#### TASK DESCRIPTION:
Output only the lines from the start of the entries through the line holding "身体各处传来了暖洋洋的感觉，". Each line must match the original exactly.

#### RECORDS PROVIDED:
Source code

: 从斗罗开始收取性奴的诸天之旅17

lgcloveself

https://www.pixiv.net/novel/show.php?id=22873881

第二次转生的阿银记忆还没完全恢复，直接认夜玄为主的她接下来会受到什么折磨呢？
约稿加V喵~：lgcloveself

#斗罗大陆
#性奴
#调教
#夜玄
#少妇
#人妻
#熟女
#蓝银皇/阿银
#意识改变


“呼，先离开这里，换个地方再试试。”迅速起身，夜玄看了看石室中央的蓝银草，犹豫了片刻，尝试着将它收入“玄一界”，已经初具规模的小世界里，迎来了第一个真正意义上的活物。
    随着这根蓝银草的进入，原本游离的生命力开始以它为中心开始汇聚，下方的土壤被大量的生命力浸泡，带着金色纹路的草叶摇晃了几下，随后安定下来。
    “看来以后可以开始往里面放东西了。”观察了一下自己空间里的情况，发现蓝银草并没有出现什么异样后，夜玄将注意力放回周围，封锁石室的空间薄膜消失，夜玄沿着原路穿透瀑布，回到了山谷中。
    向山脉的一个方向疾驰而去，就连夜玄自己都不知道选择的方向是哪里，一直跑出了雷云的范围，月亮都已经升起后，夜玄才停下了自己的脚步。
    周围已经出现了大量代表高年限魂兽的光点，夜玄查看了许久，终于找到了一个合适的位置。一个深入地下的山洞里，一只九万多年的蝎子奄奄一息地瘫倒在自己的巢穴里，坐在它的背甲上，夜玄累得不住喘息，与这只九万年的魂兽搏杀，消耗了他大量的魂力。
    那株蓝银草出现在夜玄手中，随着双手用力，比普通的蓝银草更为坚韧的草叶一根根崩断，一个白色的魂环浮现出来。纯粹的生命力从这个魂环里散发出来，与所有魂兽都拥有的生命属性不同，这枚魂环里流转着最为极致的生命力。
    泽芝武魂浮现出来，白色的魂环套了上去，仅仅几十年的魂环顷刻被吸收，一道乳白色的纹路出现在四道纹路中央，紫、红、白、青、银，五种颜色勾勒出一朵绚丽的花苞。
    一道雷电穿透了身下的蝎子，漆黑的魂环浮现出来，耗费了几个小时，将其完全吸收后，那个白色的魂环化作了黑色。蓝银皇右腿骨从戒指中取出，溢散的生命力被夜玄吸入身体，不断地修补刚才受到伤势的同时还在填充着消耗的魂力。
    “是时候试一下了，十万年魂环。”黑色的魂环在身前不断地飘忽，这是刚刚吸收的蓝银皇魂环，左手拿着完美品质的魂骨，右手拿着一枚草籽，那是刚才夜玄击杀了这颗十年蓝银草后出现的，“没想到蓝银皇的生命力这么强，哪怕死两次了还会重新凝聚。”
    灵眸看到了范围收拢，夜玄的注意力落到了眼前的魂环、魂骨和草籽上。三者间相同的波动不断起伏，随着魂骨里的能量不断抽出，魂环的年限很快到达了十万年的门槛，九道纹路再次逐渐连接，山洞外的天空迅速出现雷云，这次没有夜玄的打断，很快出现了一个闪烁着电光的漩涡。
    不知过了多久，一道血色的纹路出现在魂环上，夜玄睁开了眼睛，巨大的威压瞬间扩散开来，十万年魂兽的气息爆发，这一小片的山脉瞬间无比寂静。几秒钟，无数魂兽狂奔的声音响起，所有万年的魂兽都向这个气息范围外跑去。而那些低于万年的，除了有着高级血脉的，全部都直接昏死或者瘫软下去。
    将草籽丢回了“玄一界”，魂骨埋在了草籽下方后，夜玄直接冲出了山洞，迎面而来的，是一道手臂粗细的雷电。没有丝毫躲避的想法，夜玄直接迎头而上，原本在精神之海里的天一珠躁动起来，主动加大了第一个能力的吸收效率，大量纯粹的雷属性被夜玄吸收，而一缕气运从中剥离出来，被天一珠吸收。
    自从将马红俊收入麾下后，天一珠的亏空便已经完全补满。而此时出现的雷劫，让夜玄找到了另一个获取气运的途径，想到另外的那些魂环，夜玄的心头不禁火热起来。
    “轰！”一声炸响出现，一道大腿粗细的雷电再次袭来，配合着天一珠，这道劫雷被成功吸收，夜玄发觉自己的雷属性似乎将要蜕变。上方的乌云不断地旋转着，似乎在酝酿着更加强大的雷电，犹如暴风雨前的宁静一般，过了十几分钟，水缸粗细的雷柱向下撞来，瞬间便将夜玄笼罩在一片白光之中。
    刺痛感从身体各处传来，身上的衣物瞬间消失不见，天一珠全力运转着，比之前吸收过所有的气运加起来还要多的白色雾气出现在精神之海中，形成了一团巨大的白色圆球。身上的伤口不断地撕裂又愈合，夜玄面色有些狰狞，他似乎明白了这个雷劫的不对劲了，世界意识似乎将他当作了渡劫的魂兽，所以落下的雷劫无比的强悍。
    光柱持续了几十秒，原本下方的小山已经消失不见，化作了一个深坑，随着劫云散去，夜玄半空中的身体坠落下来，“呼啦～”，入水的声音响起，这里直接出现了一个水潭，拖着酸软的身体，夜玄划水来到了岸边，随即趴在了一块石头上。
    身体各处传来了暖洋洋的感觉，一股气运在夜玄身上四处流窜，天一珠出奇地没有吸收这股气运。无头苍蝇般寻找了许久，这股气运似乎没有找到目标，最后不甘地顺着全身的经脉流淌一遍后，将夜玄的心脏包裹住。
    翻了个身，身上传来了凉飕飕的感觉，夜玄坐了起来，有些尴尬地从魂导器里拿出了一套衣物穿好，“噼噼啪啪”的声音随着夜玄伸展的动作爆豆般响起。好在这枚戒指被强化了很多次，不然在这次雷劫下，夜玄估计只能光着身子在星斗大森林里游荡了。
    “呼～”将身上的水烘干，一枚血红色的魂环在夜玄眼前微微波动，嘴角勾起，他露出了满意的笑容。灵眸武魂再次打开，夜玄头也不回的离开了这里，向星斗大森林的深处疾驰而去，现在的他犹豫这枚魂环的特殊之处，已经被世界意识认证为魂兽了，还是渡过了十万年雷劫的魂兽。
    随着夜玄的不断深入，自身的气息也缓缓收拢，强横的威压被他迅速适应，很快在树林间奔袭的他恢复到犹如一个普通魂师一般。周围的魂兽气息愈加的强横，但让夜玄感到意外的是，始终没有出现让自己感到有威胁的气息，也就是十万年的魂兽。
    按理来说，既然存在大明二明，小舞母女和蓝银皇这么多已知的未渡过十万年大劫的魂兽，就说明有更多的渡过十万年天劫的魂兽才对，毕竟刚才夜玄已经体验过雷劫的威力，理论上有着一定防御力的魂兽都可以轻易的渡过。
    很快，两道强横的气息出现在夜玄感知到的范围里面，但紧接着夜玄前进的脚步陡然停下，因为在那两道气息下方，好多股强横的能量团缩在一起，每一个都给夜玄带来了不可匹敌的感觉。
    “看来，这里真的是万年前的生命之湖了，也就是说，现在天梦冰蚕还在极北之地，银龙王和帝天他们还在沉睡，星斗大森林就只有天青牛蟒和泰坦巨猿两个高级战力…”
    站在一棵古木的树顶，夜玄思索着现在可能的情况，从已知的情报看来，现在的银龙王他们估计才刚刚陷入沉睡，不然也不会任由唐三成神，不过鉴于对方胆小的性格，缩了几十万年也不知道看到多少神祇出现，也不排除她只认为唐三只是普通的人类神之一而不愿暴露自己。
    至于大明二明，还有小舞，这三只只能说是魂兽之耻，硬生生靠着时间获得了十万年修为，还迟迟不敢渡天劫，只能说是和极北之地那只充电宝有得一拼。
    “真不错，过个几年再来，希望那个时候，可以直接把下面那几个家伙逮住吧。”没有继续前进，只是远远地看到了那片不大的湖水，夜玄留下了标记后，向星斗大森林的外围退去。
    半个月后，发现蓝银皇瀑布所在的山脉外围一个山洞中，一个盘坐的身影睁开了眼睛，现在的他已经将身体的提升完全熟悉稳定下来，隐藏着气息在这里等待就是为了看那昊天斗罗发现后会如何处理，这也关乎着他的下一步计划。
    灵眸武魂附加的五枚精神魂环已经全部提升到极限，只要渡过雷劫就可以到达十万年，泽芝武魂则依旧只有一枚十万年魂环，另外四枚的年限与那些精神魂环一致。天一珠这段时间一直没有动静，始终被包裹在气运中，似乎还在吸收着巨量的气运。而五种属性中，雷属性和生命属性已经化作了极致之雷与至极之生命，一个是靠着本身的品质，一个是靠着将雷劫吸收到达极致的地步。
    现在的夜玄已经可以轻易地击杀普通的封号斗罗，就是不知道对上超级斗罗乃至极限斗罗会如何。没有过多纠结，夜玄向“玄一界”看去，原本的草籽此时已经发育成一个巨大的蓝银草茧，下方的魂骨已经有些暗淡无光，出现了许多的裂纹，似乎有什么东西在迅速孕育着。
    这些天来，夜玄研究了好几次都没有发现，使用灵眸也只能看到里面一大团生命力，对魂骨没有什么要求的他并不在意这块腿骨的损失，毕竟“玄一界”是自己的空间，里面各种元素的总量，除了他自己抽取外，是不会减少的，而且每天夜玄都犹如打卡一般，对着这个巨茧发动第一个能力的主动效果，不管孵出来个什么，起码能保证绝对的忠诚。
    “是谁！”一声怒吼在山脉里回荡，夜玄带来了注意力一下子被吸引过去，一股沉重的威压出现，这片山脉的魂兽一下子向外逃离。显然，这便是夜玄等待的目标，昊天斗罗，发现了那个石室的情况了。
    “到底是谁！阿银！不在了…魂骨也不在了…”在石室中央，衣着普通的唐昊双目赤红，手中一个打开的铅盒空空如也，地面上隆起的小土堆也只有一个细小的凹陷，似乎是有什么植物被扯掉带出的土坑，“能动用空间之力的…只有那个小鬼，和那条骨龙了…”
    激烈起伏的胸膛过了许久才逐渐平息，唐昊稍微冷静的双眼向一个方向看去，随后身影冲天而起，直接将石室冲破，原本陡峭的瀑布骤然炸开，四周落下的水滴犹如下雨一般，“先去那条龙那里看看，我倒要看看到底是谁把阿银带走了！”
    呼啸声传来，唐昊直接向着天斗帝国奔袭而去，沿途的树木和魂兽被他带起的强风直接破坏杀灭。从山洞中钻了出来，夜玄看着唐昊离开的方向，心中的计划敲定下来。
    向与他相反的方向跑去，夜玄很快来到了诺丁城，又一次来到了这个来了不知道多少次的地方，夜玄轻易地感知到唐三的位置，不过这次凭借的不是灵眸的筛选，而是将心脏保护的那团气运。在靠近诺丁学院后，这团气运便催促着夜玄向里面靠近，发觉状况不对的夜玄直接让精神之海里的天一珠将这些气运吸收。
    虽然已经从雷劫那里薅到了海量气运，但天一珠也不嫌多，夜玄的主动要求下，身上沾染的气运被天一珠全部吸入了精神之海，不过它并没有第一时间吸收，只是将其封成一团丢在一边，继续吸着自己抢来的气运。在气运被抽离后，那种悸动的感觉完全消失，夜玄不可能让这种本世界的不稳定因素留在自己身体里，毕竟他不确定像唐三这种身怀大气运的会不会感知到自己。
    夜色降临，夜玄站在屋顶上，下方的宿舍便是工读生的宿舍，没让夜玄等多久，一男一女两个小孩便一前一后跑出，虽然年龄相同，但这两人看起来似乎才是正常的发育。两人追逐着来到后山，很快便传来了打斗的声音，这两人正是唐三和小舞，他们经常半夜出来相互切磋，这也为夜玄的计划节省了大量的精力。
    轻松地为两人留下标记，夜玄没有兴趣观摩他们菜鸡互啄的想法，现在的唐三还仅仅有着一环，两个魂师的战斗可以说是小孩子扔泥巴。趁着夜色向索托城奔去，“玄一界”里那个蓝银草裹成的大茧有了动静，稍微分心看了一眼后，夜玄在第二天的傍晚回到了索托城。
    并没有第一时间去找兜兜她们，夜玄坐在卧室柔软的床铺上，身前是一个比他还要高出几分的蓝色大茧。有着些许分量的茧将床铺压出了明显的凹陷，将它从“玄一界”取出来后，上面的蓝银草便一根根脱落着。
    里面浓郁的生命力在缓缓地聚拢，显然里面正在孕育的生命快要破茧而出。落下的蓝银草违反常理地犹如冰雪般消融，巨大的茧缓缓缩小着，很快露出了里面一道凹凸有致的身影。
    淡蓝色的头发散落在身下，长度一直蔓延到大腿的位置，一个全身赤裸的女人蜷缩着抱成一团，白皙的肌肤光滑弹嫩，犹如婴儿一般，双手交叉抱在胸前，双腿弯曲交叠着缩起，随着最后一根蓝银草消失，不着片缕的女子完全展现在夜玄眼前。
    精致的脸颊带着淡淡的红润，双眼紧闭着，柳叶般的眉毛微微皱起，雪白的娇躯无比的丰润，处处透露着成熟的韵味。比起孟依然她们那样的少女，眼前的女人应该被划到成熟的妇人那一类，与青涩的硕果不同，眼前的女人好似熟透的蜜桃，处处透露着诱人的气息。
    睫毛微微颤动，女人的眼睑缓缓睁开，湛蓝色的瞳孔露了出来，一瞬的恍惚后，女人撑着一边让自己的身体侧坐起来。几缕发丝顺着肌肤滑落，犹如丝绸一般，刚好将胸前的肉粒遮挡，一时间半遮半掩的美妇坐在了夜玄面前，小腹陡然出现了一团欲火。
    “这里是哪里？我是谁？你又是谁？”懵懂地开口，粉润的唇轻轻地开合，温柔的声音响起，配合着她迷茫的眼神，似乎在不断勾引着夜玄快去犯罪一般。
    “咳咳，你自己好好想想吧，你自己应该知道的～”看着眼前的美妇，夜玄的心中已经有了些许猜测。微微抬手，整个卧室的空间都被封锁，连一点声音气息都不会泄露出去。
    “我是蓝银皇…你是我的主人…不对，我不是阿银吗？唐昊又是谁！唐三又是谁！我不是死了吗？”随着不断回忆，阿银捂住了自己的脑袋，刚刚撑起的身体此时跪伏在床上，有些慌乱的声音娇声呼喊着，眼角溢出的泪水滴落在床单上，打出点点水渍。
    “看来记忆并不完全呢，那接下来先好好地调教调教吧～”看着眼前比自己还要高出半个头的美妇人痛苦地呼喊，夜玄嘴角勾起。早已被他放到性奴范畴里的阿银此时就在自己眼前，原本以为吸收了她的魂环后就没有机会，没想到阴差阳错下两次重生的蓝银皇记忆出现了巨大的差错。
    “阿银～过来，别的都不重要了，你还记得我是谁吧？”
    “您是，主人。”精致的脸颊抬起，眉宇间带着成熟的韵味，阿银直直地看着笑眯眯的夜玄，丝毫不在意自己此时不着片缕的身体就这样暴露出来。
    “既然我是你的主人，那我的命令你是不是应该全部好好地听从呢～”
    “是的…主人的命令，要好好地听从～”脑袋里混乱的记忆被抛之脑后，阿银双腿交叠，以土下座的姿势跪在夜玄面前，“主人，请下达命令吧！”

#### ANSWER BOX:
Source code

: 从斗罗开始收取性奴的诸天之旅17

lgcloveself

https://www.pixiv.net/novel/show.php?id=22873881

第二次转生的阿银记忆还没完全恢复，直接认夜玄为主的她接下来会受到什么折磨呢？
约稿加V喵~：lgcloveself

#斗罗大陆
#性奴
#调教
#夜玄
#少妇
#人妻
#熟女
#蓝银皇/阿银
#意识改变


“呼，先离开这里，换个地方再试试。”迅速起身，夜玄看了看石室中央的蓝银草，犹豫了片刻，尝试着将它收入“玄一界”，已经初具规模的小世界里，迎来了第一个真正意义上的活物。
    随着这根蓝银草的进入，原本游离的生命力开始以它为中心开始汇聚，下方的土壤被大量的生命力浸泡，带着金色纹路的草叶摇晃了几下，随后安定下来。
    “看来以后可以开始往里面放东西了。”观察了一下自己空间里的情况，发现蓝银草并没有出现什么异样后，夜玄将注意力放回周围，封锁石室的空间薄膜消失，夜玄沿着原路穿透瀑布，回到了山谷中。
    向山脉的一个方向疾驰而去，就连夜玄自己都不知道选择的方向是哪里，一直跑出了雷云的范围，月亮都已经升起后，夜玄才停下了自己的脚步。
    周围已经出现了大量代表高年限魂兽的光点，夜玄查看了许久，终于找到了一个合适的位置。一个深入地下的山洞里，一只九万多年的蝎子奄奄一息地瘫倒在自己的巢穴里，坐在它的背甲上，夜玄累得不住喘息，与这只九万年的魂兽搏杀，消耗了他大量的魂力。
    那株蓝银草出现在夜玄手中，随着双手用力，比普通的蓝银草更为坚韧的草叶一根根崩断，一个白色的魂环浮现出来。纯粹的生命力从这个魂环里散发出来，与所有魂兽都拥有的生命属性不同，这枚魂环里流转着最为极致的生命力。
    泽芝武魂浮现出来，白色的魂环套了上去，仅仅几十年的魂环顷刻被吸收，一道乳白色的纹路出现在四道纹路中央，紫、红、白、青、银，五种颜色勾勒出一朵绚丽的花苞。
    一道雷电穿透了身下的蝎子，漆黑的魂环浮现出来，耗费了几个小时，将其完全吸收后，那个白色的魂环化作了黑色。蓝银皇右腿骨从戒指中取出，溢散的生命力被夜玄吸入身体，不断地修补刚才受到伤势的同时还在填充着消耗的魂力。
    “是时候试一下了，十万年魂环。”黑色的魂环在身前不断地飘忽，这是刚刚吸收的蓝银皇魂环，左手拿着完美品质的魂骨，右手拿着一枚草籽，那是刚才夜玄击杀了这颗十年蓝银草后出现的，“没想到蓝银皇的生命力这么强，哪怕死两次了还会重新凝聚。”
    灵眸看到了范围收拢，夜玄的注意力落到了眼前的魂环、魂骨和草籽上。三者间相同的波动不断起伏，随着魂骨里的能量不断抽出，魂环的年限很快到达了十万年的门槛，九道纹路再次逐渐连接，山洞外的天空迅速出现雷云，这次没有夜玄的打断，很快出现了一个闪烁着电光的漩涡。
    不知过了多久，一道血色的纹路出现在魂环上，夜玄睁开了眼睛，巨大的威压瞬间扩散开来，十万年魂兽的气息爆发，这一小片的山脉瞬间无比寂静。几秒钟，无数魂兽狂奔的声音响起，所有万年的魂兽都向这个气息范围外跑去。而那些低于万年的，除了有着高级血脉的，全部都直接昏死或者瘫软下去。
    将草籽丢回了“玄一界”，魂骨埋在了草籽下方后，夜玄直接冲出了山洞，迎面而来的，是一道手臂粗细的雷电。没有丝毫躲避的想法，夜玄直接迎头而上，原本在精神之海里的天一珠躁动起来，主动加大了第一个能力的吸收效率，大量纯粹的雷属性被夜玄吸收，而一缕气运从中剥离出来，被天一珠吸收。
    自从将马红俊收入麾下后，天一珠的亏空便已经完全补满。而此时出现的雷劫，让夜玄找到了另一个获取气运的途径，想到另外的那些魂环，夜玄的心头不禁火热起来。
    “轰！”一声炸响出现，一道大腿粗细的雷电再次袭来，配合着天一珠，这道劫雷被成功吸收，夜玄发觉自己的雷属性似乎将要蜕变。上方的乌云不断地旋转着，似乎在酝酿着更加强大的雷电，犹如暴风雨前的宁静一般，过了十几分钟，水缸粗细的雷柱向下撞来，瞬间便将夜玄笼罩在一片白光之中。
    刺痛感从身体各处传来，身上的衣物瞬间消失不见，天一珠全力运转着，比之前吸收过所有的气运加起来还要多的白色雾气出现在精神之海中，形成了一团巨大的白色圆球。身上的伤口不断地撕裂又愈合，夜玄面色有些狰狞，他似乎明白了这个雷劫的不对劲了，世界意识似乎将他当作了渡劫的魂兽，所以落下的雷劫无比的强悍。
    光柱持续了几十秒，原本下方的小山已经消失不见，化作了一个深坑，随着劫云散去，夜玄半空中的身体坠落下来，“呼啦～”，入水的声音响起，这里直接出现了一个水潭，拖着酸软的身体，夜玄划水来到了岸边，随即趴在了一块石头上。
    身体各处传来了暖洋洋的感觉，一股气运在夜玄身上四处流窜，天一珠出奇地没有吸收这股气运。无头苍蝇般寻找了许久，这股气运似乎没有找到目标，最后不甘地顺着全身的经脉流淌一遍后，将夜玄的心脏包裹住。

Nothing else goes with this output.